No waste cooking with beets


I like beets.  I know a lot of people that don’t, like my friend Steve or my father-in-law.  But I do.  Beets are delicious and amazingly loaded with all sorts of nutrients, plus they’re extraordinarily easy to cook with.  And lastly, the whole plant is edible.

The other day I was walking through the grocery store and bought a bunch of beets because they were only $2 or $3 for a bunch.

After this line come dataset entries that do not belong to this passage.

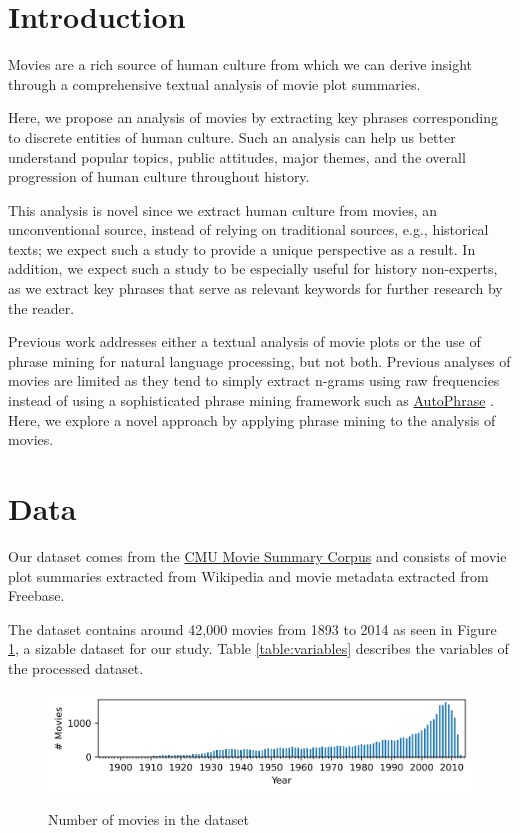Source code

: \documentclass{article}
\begin{document}
\begin{multicols}{2}
\section{Introduction} %
Movies are a rich source of human culture from which we can derive insight through a comprehensive textual analysis of movie plot summaries.

Here, we propose an analysis of movies by extracting key phrases corresponding to discrete entities of human culture. Such an analysis can help us better understand popular topics, public attitudes, major themes, and the overall progression of human culture throughout history.

This analysis is novel since we extract human culture from movies, an unconventional source, instead of relying on traditional sources, e.g., historical texts; we expect such a study to provide a unique perspective as a result. In addition, we expect such a study to be especially useful for history non-experts, as we extract key phrases that serve as relevant keywords for further research by the reader.

Previous work addresses either a textual analysis of movie plots or the use of phrase mining for natural language processing, but not both. Previous analyses of movies are limited as they tend to simply extract n-grams using raw frequencies instead of using a sophisticated phrase mining framework such as \href{https://github.com/shangjingbo1226/AutoPhrase}{AutoPhrase} \cite{DBLP:journals/corr/ShangLJRVH17}. Here, we explore a novel approach by applying phrase mining to the analysis of movies.

\section{Data}
Our dataset comes from the \href{http://www.cs.cmu.edu/~ark/personas/}{CMU Movie Summary Corpus} \cite{Bamman2013LearningLP} and consists of movie plot summaries extracted from Wikipedia and movie metadata extracted from Freebase.

The dataset contains around 42,000 movies from 1893 to 2014 as seen in Figure \ref{figure:number_movies_per_year_bar_chart}, a sizable dataset for our study. Table \ref{table:variables} describes the variables of the processed dataset.

\begin{figure}
\caption{Number of movies in the dataset}
\centering
\includegraphics[width=5in]{figures/number_movies_per_year_bar_chart.png}
\label{figure:number_movies_per_year_bar_chart}
\end{figure}


\end{multicols}
\end{document}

I’d wanted to do something with sunchokes and scallops, so I decided that I’d throw the beets into the party as well.

What I ended up doing was this:  roasting the beets, pickling the stems, and braising the leaves while I made a sauce out of the sunchokes and sauteed the scallops.

To pickle the stems, I chopped the stems into a very small dice and used the following recipe:

Bring 1 cup of champagne vinegar (you could really use any wine vinegar), 1 1/2 tsp kosher salt, 1/2 cup sugar and 1 cup of water to a boil, then pour over the cut stems, cover and put in the fridge.

For the beets themselves, I put them in a pan with water, salt and pepper, covered with foil and roasted at 350 for about an hour and a half, until tender. 

For the leaves, I treated them pretty similarly to swiss chard leaves or kale (except that I didn’t blanch them first), and sauteed some minced garlic in vegetable oil, added the leaves with a healthy pinch of salt, sauteed until wilted, then added vegetable stock that I’d made earlier in the day.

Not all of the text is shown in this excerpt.